意識に関するケンブリッジ宣言


これは、2012年に著名な科学者たちによって得られた意識に関する見解の合意に基づく宣言である。 原文は以下のURLから閲覧できる:
http://fcmconference.org/img/CambridgeDeclarationOnConsciousness.pdf


意識に関するケンブリッジ宣言

2012年7月7日の今日、ケンブリッジ大学では、著名な認知神経科学者、神経薬理学者、神経生理学者、神経解剖学者および計算論的神経科学者による国際的グループが集い、ヒトおよびヒトでない動物における意識的経験および関連する行動の神経生物学的基盤を再評価した。 このトピックに関する比較研究は、ヒト以外の動物および、しばしばヒトにおいても、内的状態について明確かつ容易に伝達することができないということが自然と妨げになるが、次のような観察は明白に述べることができる。
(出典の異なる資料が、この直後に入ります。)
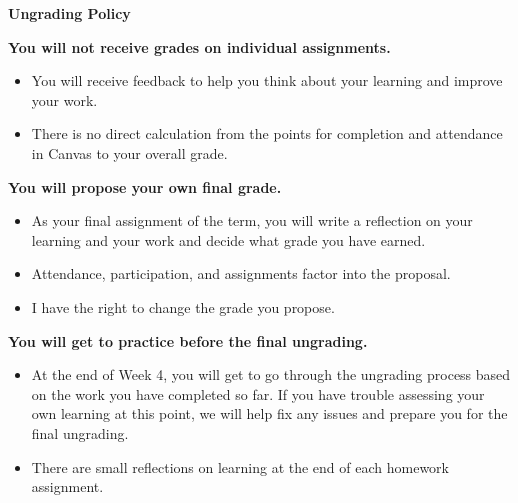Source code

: \documentclass[]{article}
\begin{document}
\newpage
\begin{PresentSpace}
\begin{center}
	\textbf{Ungrading Policy}
\end{center}
\textbf{You will not receive grades on individual assignments.}
\begin{itemize}
	\item You will receive feedback to help you think about your learning and improve your work.
	\item There is no direct calculation from the points for completion and attendance in Canvas to your overall grade.
\end{itemize}
\textbf{You will propose your own final grade.}
\begin{itemize}
	\item As your final assignment of the term, you will write a reflection on your learning and your work and decide what grade you have earned.
	\item Attendance, participation, and assignments factor into the proposal.
	\item I have the right to change the grade you propose.
\end{itemize}
\textbf{You will get to practice before the final ungrading.}
\begin{itemize}
	\item At the end of Week 4, you will get to go through the ungrading process based on the work you have completed so far. If you have trouble assessing your own learning at this point, we will help fix any issues and prepare you for the final ungrading.
	\item There are small reflections on learning at the end of each homework assignment.
\end{itemize}
\end{PresentSpace}
\newpage
\end{document}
  • 意識研究の分野は急速に発展している。 ヒトおよびヒトでない動物研究のための新たな技術および戦略が豊富に開発されている。 その結果、より多くのデータが容易に利用できるようになり、この分野においてこれまで保持されていた先入観の定期的な再評価が必要となっている。 ヒトでない動物の研究は、相似な脳回路が意識的な経験と相関し、実際にそれらの経験に必要かどうかを評価するために、知覚を選択的に促進したり遮断することが可能であることを示した。 さらにヒトでは、意識の相関を調べるための新たな非侵襲的技術が容易に利用可能である。
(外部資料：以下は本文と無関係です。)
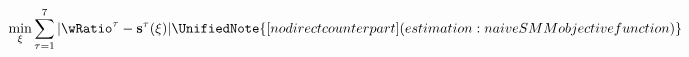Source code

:   \begin{equation}
    \begin{gathered}
      \begin{aligned}
        \min_{\xi} \sum_{\tau=1}^{7} |\wRatio^{\tau} -\mathbf{s}^{\tau}(\xi)|  \label{eq:naivePowell}
        \UnifiedNote{[no direct counterpart] (estimation: naive SMM objective function)}
      \end{aligned}
    \end{gathered}
  \end{equation}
  • 感情の神経基質は皮質構造に限定されるものではないと見られる。実際、ヒトが感情状態の際に興奮する皮質下の神経ネットワークは、動物の感情的行動を生成するためにも非常に重要である。同脳領域の人工的な刺激は、ヒトおよびヒトでない動物の双方において、対応する行動および感情状態を生成する。脳内の、ヒトでない動物が本能的な感情的行動を引き起こす場所ではどこでも、それに続く行動の多くは、報酬や罰となる内的状態を含む、経験される感情状態と一致している。ヒトにおけるこれらの系の深い脳刺激でも、同様の感情状態を引き起こすことができる。情動に関連する系は、神経相似性に富んでいる皮質下領域に集中している。新皮質のない若いヒトおよびヒトでない動物は、これらの脳-心機能(brain-mind functions)を保持する。さらに、注意、睡眠および意志決定の行動/電気生理学的状態を支える神経回路は、昆虫および頭足軟体動物(例えばタコ)において根拠づけられるように、進化において無脊椎動物放散の頃に生じたと考えられる。
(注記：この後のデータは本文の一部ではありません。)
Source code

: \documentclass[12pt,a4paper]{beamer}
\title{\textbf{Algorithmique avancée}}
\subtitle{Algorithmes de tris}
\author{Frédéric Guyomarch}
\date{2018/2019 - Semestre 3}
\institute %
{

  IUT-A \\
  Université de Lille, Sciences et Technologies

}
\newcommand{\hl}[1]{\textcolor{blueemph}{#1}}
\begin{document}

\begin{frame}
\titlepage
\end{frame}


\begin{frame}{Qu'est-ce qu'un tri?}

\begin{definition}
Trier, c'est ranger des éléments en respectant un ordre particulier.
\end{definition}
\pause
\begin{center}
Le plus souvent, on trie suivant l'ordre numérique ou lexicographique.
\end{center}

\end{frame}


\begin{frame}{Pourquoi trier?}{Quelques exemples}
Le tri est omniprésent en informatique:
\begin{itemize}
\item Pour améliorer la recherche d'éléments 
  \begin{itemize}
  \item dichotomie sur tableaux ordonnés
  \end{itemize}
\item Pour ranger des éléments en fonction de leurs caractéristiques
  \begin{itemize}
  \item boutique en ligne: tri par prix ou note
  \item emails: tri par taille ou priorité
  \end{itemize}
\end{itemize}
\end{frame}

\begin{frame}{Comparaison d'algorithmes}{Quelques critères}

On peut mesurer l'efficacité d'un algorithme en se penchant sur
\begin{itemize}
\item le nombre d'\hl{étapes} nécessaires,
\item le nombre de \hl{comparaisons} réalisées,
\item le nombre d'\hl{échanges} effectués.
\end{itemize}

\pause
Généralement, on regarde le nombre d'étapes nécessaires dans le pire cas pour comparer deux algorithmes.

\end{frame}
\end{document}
  • 鳥は、その行動、神経生理学および神経解剖学において、意識の並行進化の顕著な例を提供するように見られる。 ヒトに似た意識レベルの証拠は、ヨウムにおいて最も劇的に観察されている。 哺乳動物と鳥類の感情的ネットワークおよび認知的集積回路は、以前考えられていたよりもはるかに相似性が高いようである。 さらに、特定の種の鳥類は、REM睡眠を含む哺乳動物のものと同様の神経的な睡眠パターンを示し、キンカチョウで示されたように、以前は哺乳類の新皮質を必要すると考えられていた神経生理学的パターンも示すことが判明した。 特にカササギは、鏡の自己認識の研究において、ヒト、大型類人猿、イルカ、ゾウと著しい類似性を示すことがわかっている。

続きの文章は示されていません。